MEDICAL MALPRACTICE MARKET CYCLE VARIABLES: 5 TO KEEP YOUR EYE ON
June 24th, 2015 | 4 min. read
By David Huss
Last month I published a blog article titled PLUS Medical Symposium 2015 – Better Buckle Up!. That article detailed my take-away from this year’s conference pertaining to where the medical malpractice product line is in the current market cycle based upon my many conversations with underwriters and carrier management. I believe my conclusion in that article with respect to how long it will be before the med-mal market begins to firm in a meaningful way will ultimately prove to be accurate. Still, I came away with the impression that I was not aware of all of the variables that might impact when the market will begin to turn. As a result I decided to reach out to my friends and business partners in the industry to dig deeper and pass on what I learned.
Premium & Claim Experience
Anyone with a focus on the medical malpractice product line knows that written premium in the space has been decreasing for years. Most impacted by this trend have been physicians’ medical malpractice premiums. According to the most recent Milliman report, gross written premium for physicians has decreased 29% since 2006. The two primary forces driving physician med-mal written premium ever lower are the pressure on pricing resulting from enormous capacity and the continued acquisition of physician practices by hospitals and healthcare systems.
With respect to claims, frequency has been well below the historical norm for nearly a decade. At the same time average and median claim payments as well as claim severity have grown only nominally. Short of tort reform being defeated in one or more key states, no one in the industry I am talking to seem to think there is reason for the claim trend to change any time soon.
But then in an environment of steadily decreasing premiums even modest growth in the cost of claims will eventually erode the overall experience of any book of business. So it should not be a surprise that in the Milliman report I referenced above they are projecting a combined ratio for the industry in 2015 of right at 100%. As I understand it med-mal writers still have plenty of cash due to an unprecedented string of profitable years, but as a whole they are no longer generating an underwriting profit.
Eventually, increasing combined ratios will force med-mal premiums to go back up. In the meantime, there are a number of other less obvious factors that, in combination with deteriorating underwriting results, can significantly impact the medical malpractice market cycle.
The profitability of medical malpractice writers in recent years has been enhanced by the take-down of loss reserves from prior years. In fact, my sources tell me that industry wide med-mal writers have taken down reserves of nearly $13B over the past 10 years. These take-downs have flowed right to the bottom line, in effect significantly bolstering profitability. If historical trends are any indication reserve redundancy will likely dry up before too long – probably in the next couple of years. At that point profitability will depend on underwriting and investment results alone – two areas that are already very much under pressure.
After 7 years of extremely low interest rates engineered by central banks around the globe it appears we will soon enter an environment of rising interest rates. That represents a major challenge for insurance companies. Because of the inverse relationship between bond yield and valuation, rising interest rates can have a significant and negative impact on the value of a bond portfolio. As I understand it the average P&C insurance company has about 65% of their assets invested in bonds. I am told med-mal writers typically have an even higher percentage, as the relative stability of bond investments is necessary to offset the more volatile medical malpractice product line. That means rising interest rates threaten the value of an enormous percentage of med-mal writers’ assets, especially if they rise quickly. That can impact surplus calculations and the amount of premium a carrier can write without threatening their financial rating.
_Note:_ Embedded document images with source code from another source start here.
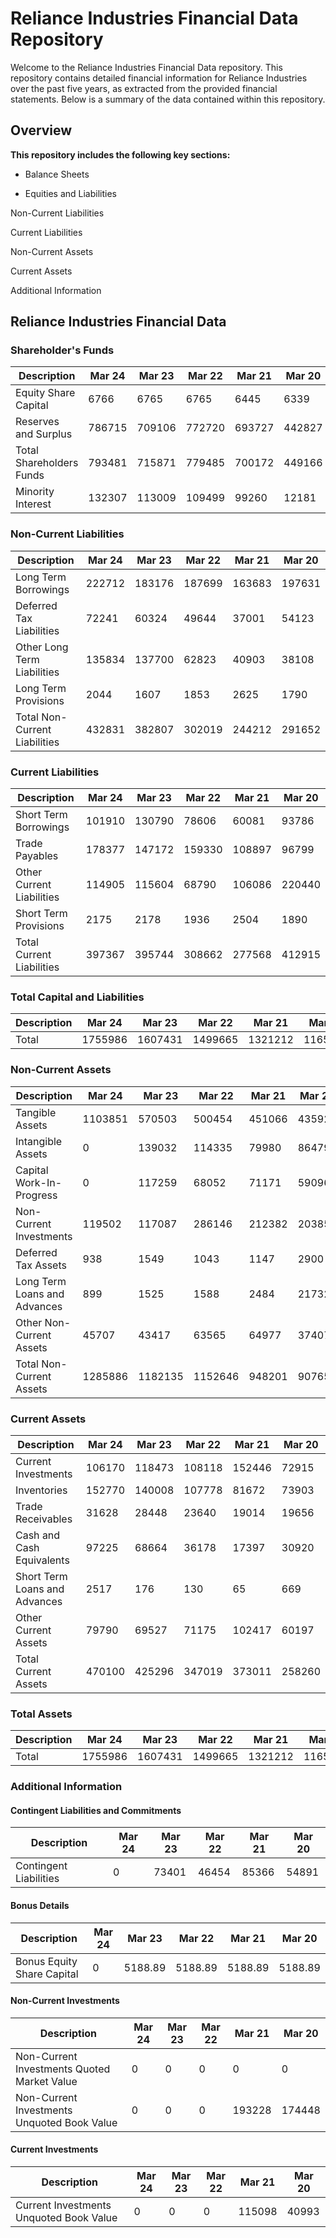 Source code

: # Reliance Industries Financial Data Repository

Welcome to the Reliance Industries Financial Data repository. This repository contains detailed financial information for Reliance Industries over the past five years, as extracted from the provided financial statements. Below is a summary of the data contained within this repository.

## Overview

**This repository includes the following key sections:**

* Balance Sheets

+ Equities and Liabilities

Non-Current Liabilities

Current Liabilities

Non-Current Assets

Current Assets

Additional Information

## Reliance Industries Financial Data

### Shareholder's Funds
| Description                | Mar 24 | Mar 23 | Mar 22 | Mar 21 | Mar 20 |
|----------------------------|--------|--------|--------|--------|--------|
| Equity Share Capital       | 6766   | 6765   | 6765   | 6445   | 6339   |
| Reserves and Surplus       | 786715 | 709106 | 772720 | 693727 | 442827 |
| Total Shareholders Funds   | 793481 | 715871 | 779485 | 700172 | 449166 |
| Minority Interest          | 132307 | 113009 | 109499 | 99260  | 12181  |

### Non-Current Liabilities
| Description                  | Mar 24  | Mar 23  | Mar 22  | Mar 21  | Mar 20  |
|------------------------------|---------|---------|---------|---------|---------|
| Long Term Borrowings         | 222712  | 183176  | 187699  | 163683  | 197631  |
| Deferred Tax Liabilities     | 72241   | 60324   | 49644   | 37001   | 54123   |
| Other Long Term Liabilities  | 135834  | 137700  | 62823   | 40903   | 38108   |
| Long Term Provisions         | 2044    | 1607    | 1853    | 2625    | 1790    |
| Total Non-Current Liabilities| 432831  | 382807  | 302019  | 244212  | 291652  |

### Current Liabilities
| Description                | Mar 24  | Mar 23  | Mar 22  | Mar 21  | Mar 20  |
|----------------------------|---------|---------|---------|---------|---------|
| Short Term Borrowings      | 101910  | 130790  | 78606   | 60081   | 93786   |
| Trade Payables             | 178377  | 147172  | 159330  | 108897  | 96799   |
| Other Current Liabilities  | 114905  | 115604  | 68790   | 106086  | 220440  |
| Short Term Provisions      | 2175    | 2178    | 1936    | 2504    | 1890    |
| Total Current Liabilities  | 397367  | 395744  | 308662  | 277568  | 412915  |

### Total Capital and Liabilities
| Description | Mar 24   | Mar 23   | Mar 22   | Mar 21   | Mar 20   |
|-------------|----------|----------|----------|----------|----------|
| Total       | 1755986  | 1607431  | 1499665  | 1321212  | 1165915  |

### Non-Current Assets
| Description                 | Mar 24   | Mar 23   | Mar 22   | Mar 21   | Mar 20   |
|-----------------------------|----------|----------|----------|----------|----------|
| Tangible Assets             | 1103851  | 570503   | 500454   | 451066   | 435920   |
| Intangible Assets           | 0        | 139032   | 114335   | 79980    | 86479    |
| Capital Work-In-Progress    | 0        | 117259   | 68052    | 71171    | 59096    |
| Non-Current Investments     | 119502   | 117087   | 286146   | 212382   | 203852   |
| Deferred Tax Assets         | 938      | 1549     | 1043     | 1147     | 2900     |
| Long Term Loans and Advances| 899      | 1525     | 1588     | 2484     | 21732    |
| Other Non-Current Assets    | 45707    | 43417    | 63565    | 64977    | 37407    |
| Total Non-Current Assets    | 1285886  | 1182135  | 1152646  | 948201   | 907655   |

### Current Assets
| Description                 | Mar 24   | Mar 23   | Mar 22   | Mar 21   | Mar 20   |
|-----------------------------|----------|----------|----------|----------|----------|
| Current Investments         | 106170   | 118473   | 108118   | 152446   | 72915    |
| Inventories                 | 152770   | 140008   | 107778   | 81672    | 73903    |
| Trade Receivables           | 31628    | 28448    | 23640    | 19014    | 19656    |
| Cash and Cash Equivalents   | 97225    | 68664    | 36178    | 17397    | 30920    |
| Short Term Loans and Advances| 2517    | 176      | 130      | 65       | 669      |
| Other Current Assets        | 79790    | 69527    | 71175    | 102417   | 60197    |
| Total Current Assets        | 470100   | 425296   | 347019   | 373011   | 258260   |

### Total Assets
| Description | Mar 24   | Mar 23   | Mar 22   | Mar 21   | Mar 20   |
|-------------|----------|----------|----------|----------|----------|
| Total       | 1755986  | 1607431  | 1499665  | 1321212  | 1165915  |

### Additional Information

#### Contingent Liabilities and Commitments
| Description                | Mar 24 | Mar 23 | Mar 22 | Mar 21 | Mar 20 |
|----------------------------|--------|--------|--------|--------|--------|
| Contingent Liabilities     | 0      | 73401  | 46454  | 85366  | 54891  |

#### Bonus Details
| Description                | Mar 24 | Mar 23 | Mar 22 | Mar 21 | Mar 20 |
|----------------------------|--------|--------|--------|--------|--------|
| Bonus Equity Share Capital | 0      | 5188.89| 5188.89| 5188.89| 5188.89|

#### Non-Current Investments
| Description                   | Mar 24 | Mar 23 | Mar 22 | Mar 21 | Mar 20 |
|-------------------------------|--------|--------|--------|--------|--------|
| Non-Current Investments Quoted Market Value | 0 | 0 | 0 | 0 | 0 |
| Non-Current Investments Unquoted Book Value | 0 | 0 | 0 | 193228 | 174448 |

#### Current Investments
| Description                   | Mar 24 | Mar 23 | Mar 22 | Mar 21 | Mar 20 |
|-------------------------------|--------|--------|--------|--------|--------|
| Current Investments Unquoted Book Value | 0 | 0 | 0 | 115098 | 40993 |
Reinsurance is typically one of the larger expense items for a P&C insurance company. Because medical malpractice writers have had good underwriting experience for some time the amount of reinsurance they purchase today is, on average, much less than it was 10 years ago. What’s more, I am told the cost of reinsurance these days is significantly less expensive than it was due to an enormous amount of capacity seeking a meaningful return. A firming in the reinsurance market coupled with the need to purchase more reinsurance as a result of eroding underwriting experience would hit profitability hard.
With renewals harder to retain and new business increasingly difficult to come by it seems reasonable to assume carrier management will be tempted to expend some of their currently substantial reserves in exchange for the quick premium growth merger/acquisition activity can provide. As a result, most veterans I speak to in the med-mal space expect an uptick in merger and acquisition activity going forward. Less competitors make it easier for the market to firm so, all else being equal, merger/acquisition activity in the medical malpractice space will hasten a firming trend.
As you can see there are many variables that can impact when the medical malpractice product line will begin to harden. I still don’t have a crystal ball, and so can’t tell you exactly when the market will turn or what combination of factors will ultimately trigger it. But at least now I have a much better feel for the variables I need to keep my eye on as we pass through a very tricky period for medical malpractice.